EXERCISE REQUIREMENTS |
Search the entries below for the string "these" and copy the lines that hold it.

DATA SECTION |

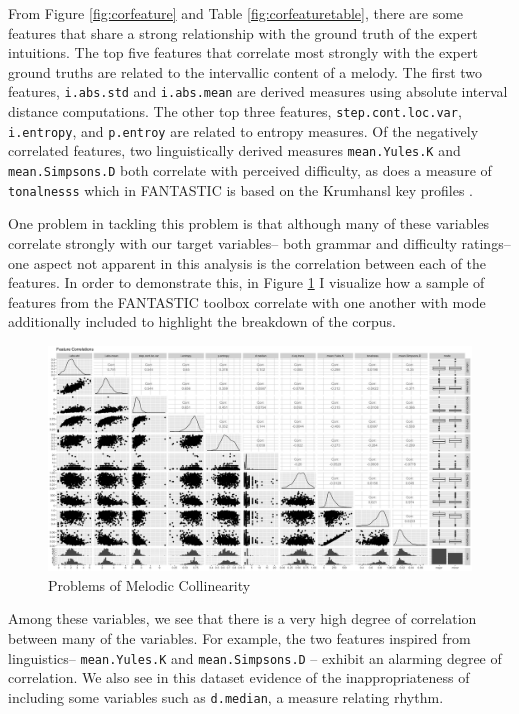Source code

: \documentclass[12pt,]{book}
\begin{document}
From Figure \ref{fig:corfeature} and Table \ref{fig:corfeaturetable}, there are some features that share a strong relationship with the ground truth of the expert intuitions.
The top five features that correlate most strongly with the expert ground truths are related to the intervallic content of a melody.
The first two features, \texttt{i.abs.std} and \texttt{i.abs.mean} are derived measures using absolute interval distance computations.
The other top three features, \texttt{step.cont.loc.var}, \texttt{i.entropy}, and \texttt{p.entroy} are related to entropy measures.
Of the negatively correlated features, two linguistically derived measures \texttt{mean.Yules.K} and \texttt{mean.Simpsons.D} both correlate with perceived difficulty, as does a measure of \texttt{tonalnesss} which in FANTASTIC is based on the Krumhansl key profiles \citep{krumhanslCognitiveFoundationsMusical2001}.

One problem in tackling this problem is that although many of these variables correlate strongly with our target variables-- both grammar and difficulty ratings-- one aspect not apparent in this analysis is the correlation between each of the features.
In order to demonstrate this, in Figure \ref{fig:featurecorrelations} I visualize how a sample of features from the FANTASTIC toolbox correlate with one another with mode additionally included to highlight the breakdown of the corpus.

\begin{figure}

{\centering \includegraphics[width=1\linewidth]{img/FANTASTIC_collin} 

}

\caption{Problems of Melodic Collinearity}\label{fig:featurecorrelations}
\end{figure}

Among these variables, we see that there is a very high degree of correlation between many of the variables.
For example, the two features inspired from linguistics-- \texttt{mean.Yules.K} and \texttt{mean.Simpsons.D} -- exhibit an alarming degree of correlation.
We also see in this dataset evidence of the inappropriateness of including some variables such as \texttt{d.median}, a measure relating rhythm.
\end{document}
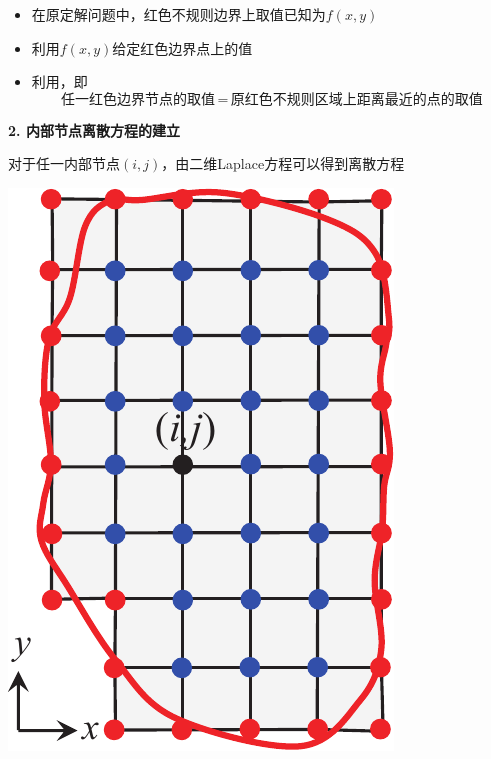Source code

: \begin{minipage}{0.7\linewidth}
	\vspace*{1em}
	\begin{itemize}
		\item 在原定解问题中，红色不规则边界上取值已知为$f(x,y)$
		\item 利用$f(x,y)$给定红色边界点上的值
		\item 利用，即
		\begin{equation*}
			\mbox{任一红色边界节点的取值}\,=\,\mbox{原红色不规则区域上距离最近的点的取值}
		\end{equation*}
	\end{itemize}

\hspace*{-2em} \textbf{2. 内部节点离散方程的建立}
\vspace*{0.5em}

对于任一内部节点$(i,j)$，由二维Laplace方程可以得到离散方程
\end{minipage}
\begin{minipage}{0.25\linewidth}
	\centering
	\includegraphics[width=0.8\linewidth]{pic/离散边界.pdf}
	\vspace*{-1em}
\end{minipage}
\vspace*{0.5em}


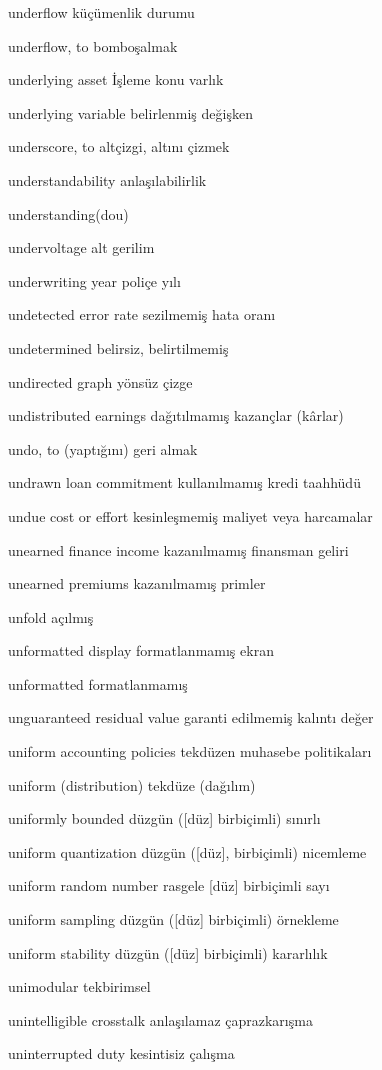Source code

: \documentclass[12pt,fleqn]{article}\usepackage{../../common}
\begin{document}
underflow küçümenlik durumu

underflow, to bomboşalmak

underlying asset İşleme konu varlık

underlying variable belirlenmiş değişken

underscore, to altçizgi, altını çizmek

understandability anlaşılabilirlik

understanding(dou)

undervoltage alt gerilim

underwriting year poliçe yılı

undetected error rate sezilmemiş hata oranı

undetermined belirsiz, belirtilmemiş

undirected graph yönsüz çizge

undistributed earnings dağıtılmamış kazançlar (kârlar)

undo, to (yaptığını) geri almak

undrawn loan commitment kullanılmamış kredi taahhüdü

undue cost or effort kesinleşmemiş maliyet veya harcamalar

unearned finance income kazanılmamış finansman geliri

unearned premiums kazanılmamış primler

unfold açılmış

unformatted display formatlanmamış ekran

unformatted formatlanmamış

unguaranteed residual value garanti edilmemiş kalıntı değer

uniform accounting policies tekdüzen muhasebe politikaları

uniform (distribution) tekdüze (dağılım)

uniformly bounded düzgün ([düz] birbiçimli) sınırlı

uniform quantization düzgün ([düz], birbiçimli) nicemleme 

uniform random number rasgele [düz] birbiçimli sayı

uniform sampling düzgün ([düz] birbiçimli) örnekleme

uniform stability düzgün ([düz] birbiçimli) kararlılık

unimodular tekbirimsel

unintelligible crosstalk anlaşılamaz çaprazkarışma

uninterrupted duty kesintisiz çalışma
\end{document}
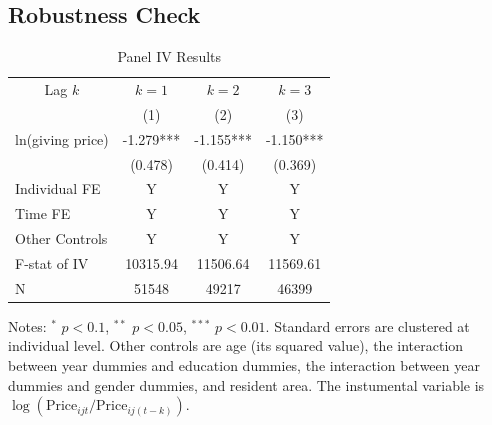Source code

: \documentclass[ review  , 3p ]{elsarticle}
\begin{document}
  \hypertarget{robustness-check}{%
  \subsection{Robustness Check}\label{robustness-check}}
  
  \begin{table}
  
  \caption{\label{tab:kablePanelIVEstimateElasticity}Panel IV Results}
  \centering
  \begin{threeparttable}
  \begin{tabular}[t]{lccc}
  \toprule
  \multicolumn{1}{c}{Lag $k$} & \multicolumn{1}{c}{$k = 1$} & \multicolumn{1}{c}{$k = 2$} & \multicolumn{1}{c}{$k = 3$} \\
  \cmidrule(l{3pt}r{3pt}){1-1} \cmidrule(l{3pt}r{3pt}){2-2} \cmidrule(l{3pt}r{3pt}){3-3} \cmidrule(l{3pt}r{3pt}){4-4}
   & (1) & (2) & (3)\\
  \midrule
  ln(giving price) & -1.279*** & -1.155*** & -1.150***\\
   & (0.478) & (0.414) & (0.369)\\
  Individual FE & Y & Y & Y\\
  Time FE & Y & Y & Y\\
  Other Controls & Y & Y & Y\\
  F-stat of IV & 10315.94 & 11506.64 & 11569.61\\
  N & 51548 & 49217 & 46399\\
  \bottomrule
  \end{tabular}
  \begin{tablenotes}
  \item Notes: $^{*}$ $p < 0.1$, $^{**}$ $p < 0.05$, $^{***}$ $p < 0.01$. Standard errors are clustered at individual level. Other controls are age (its squared value), the interaction between year dummies and education dummies, the interaction between year dummies and gender dummies, and resident area. The instumental variable is $\log(\text{Price}_{ijt}/\text{Price}_{ij(t-k)})$.
  \end{tablenotes}
  \end{threeparttable}
  \end{table}
  
\end{document}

THE COMPLETED TASK |
One problem in tackling this problem is that although many of these variables correlate strongly with our target variables-- both grammar and difficulty ratings-- one aspect not apparent in this analysis is the correlation between each of the features.
Among these variables, we see that there is a very high degree of correlation between many of the variables.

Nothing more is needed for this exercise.